— Work to complete —
From the line containing "The project aims to classify" down to the line containing "To decrease this" in the records below, reproduce every line exactly, ends included, and omit all others.

— Collection entries —
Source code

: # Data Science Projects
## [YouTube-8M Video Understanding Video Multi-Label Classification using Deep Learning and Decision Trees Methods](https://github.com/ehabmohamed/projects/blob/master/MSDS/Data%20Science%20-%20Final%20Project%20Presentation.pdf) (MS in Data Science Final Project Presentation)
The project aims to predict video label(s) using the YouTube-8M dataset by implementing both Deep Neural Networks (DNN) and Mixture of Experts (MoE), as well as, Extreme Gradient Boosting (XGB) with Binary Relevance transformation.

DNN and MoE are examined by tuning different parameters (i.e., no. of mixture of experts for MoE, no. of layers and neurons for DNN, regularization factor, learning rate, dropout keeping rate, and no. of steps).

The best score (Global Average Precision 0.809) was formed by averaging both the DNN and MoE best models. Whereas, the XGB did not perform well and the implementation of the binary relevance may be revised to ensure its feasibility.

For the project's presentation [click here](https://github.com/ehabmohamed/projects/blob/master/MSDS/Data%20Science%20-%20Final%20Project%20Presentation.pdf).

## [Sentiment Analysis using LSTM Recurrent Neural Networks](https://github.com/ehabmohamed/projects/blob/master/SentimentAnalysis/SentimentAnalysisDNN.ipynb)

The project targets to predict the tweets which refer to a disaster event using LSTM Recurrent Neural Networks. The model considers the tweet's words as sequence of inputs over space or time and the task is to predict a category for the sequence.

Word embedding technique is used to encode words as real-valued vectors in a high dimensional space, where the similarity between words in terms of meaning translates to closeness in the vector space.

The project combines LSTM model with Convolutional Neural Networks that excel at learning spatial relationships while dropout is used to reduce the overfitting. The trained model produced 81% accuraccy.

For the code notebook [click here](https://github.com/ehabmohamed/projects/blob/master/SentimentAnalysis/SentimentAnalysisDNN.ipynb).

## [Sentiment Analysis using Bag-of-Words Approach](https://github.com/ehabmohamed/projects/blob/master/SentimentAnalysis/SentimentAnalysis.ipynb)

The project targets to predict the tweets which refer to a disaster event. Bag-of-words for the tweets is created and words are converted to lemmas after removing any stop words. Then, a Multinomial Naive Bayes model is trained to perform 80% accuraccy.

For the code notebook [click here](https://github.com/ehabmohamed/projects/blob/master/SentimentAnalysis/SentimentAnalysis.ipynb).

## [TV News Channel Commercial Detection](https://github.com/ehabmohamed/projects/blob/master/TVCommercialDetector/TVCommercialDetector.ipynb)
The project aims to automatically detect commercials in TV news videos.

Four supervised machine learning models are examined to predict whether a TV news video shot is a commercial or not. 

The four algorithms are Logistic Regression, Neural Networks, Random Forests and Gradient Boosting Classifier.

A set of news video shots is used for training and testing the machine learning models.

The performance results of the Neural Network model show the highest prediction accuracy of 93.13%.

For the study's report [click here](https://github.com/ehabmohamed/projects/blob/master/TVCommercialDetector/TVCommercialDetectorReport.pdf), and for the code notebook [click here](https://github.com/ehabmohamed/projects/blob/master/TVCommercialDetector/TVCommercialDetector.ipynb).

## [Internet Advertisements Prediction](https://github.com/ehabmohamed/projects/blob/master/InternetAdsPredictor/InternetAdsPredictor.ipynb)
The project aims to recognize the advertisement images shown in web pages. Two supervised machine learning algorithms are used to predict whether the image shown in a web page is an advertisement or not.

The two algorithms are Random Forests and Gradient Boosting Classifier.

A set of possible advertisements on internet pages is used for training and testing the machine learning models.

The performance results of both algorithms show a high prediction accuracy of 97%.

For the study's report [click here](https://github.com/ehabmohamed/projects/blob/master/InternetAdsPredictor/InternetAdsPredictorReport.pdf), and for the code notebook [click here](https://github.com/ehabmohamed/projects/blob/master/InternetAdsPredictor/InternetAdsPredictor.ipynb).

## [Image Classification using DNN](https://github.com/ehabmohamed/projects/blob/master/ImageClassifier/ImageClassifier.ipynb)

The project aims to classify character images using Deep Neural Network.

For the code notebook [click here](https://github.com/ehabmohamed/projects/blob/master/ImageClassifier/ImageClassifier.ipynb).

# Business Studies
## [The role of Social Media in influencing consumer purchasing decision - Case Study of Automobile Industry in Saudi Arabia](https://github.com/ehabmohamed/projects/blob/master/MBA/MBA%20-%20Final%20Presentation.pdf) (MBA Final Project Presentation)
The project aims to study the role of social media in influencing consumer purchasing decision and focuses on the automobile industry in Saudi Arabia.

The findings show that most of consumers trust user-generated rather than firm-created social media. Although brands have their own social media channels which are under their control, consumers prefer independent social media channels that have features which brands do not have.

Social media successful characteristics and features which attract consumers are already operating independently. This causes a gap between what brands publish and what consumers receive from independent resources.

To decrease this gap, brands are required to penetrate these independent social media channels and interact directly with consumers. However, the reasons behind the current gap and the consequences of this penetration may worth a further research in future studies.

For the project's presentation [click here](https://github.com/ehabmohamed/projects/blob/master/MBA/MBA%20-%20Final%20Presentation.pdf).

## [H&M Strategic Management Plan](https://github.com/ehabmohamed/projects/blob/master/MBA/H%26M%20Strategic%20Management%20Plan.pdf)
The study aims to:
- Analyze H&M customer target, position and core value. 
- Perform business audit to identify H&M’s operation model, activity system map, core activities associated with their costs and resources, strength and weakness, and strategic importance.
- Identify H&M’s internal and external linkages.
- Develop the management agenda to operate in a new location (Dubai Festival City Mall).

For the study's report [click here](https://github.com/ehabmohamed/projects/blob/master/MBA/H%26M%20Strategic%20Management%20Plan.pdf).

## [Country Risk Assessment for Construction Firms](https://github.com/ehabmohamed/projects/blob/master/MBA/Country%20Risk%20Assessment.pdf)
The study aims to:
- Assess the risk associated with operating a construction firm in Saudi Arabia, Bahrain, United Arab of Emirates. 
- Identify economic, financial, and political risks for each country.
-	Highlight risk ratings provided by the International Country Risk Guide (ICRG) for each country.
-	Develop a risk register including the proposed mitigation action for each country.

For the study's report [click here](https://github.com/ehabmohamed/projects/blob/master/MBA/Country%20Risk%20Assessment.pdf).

— Result of this task —
The project aims to classify character images using Deep Neural Network.

For the code notebook [click here](https://github.com/ehabmohamed/projects/blob/master/ImageClassifier/ImageClassifier.ipynb).

# Business Studies
## [The role of Social Media in influencing consumer purchasing decision - Case Study of Automobile Industry in Saudi Arabia](https://github.com/ehabmohamed/projects/blob/master/MBA/MBA%20-%20Final%20Presentation.pdf) (MBA Final Project Presentation)
The project aims to study the role of social media in influencing consumer purchasing decision and focuses on the automobile industry in Saudi Arabia.

The findings show that most of consumers trust user-generated rather than firm-created social media. Although brands have their own social media channels which are under their control, consumers prefer independent social media channels that have features which brands do not have.

Social media successful characteristics and features which attract consumers are already operating independently. This causes a gap between what brands publish and what consumers receive from independent resources.

To decrease this gap, brands are required to penetrate these independent social media channels and interact directly with consumers. However, the reasons behind the current gap and the consequences of this penetration may worth a further research in future studies.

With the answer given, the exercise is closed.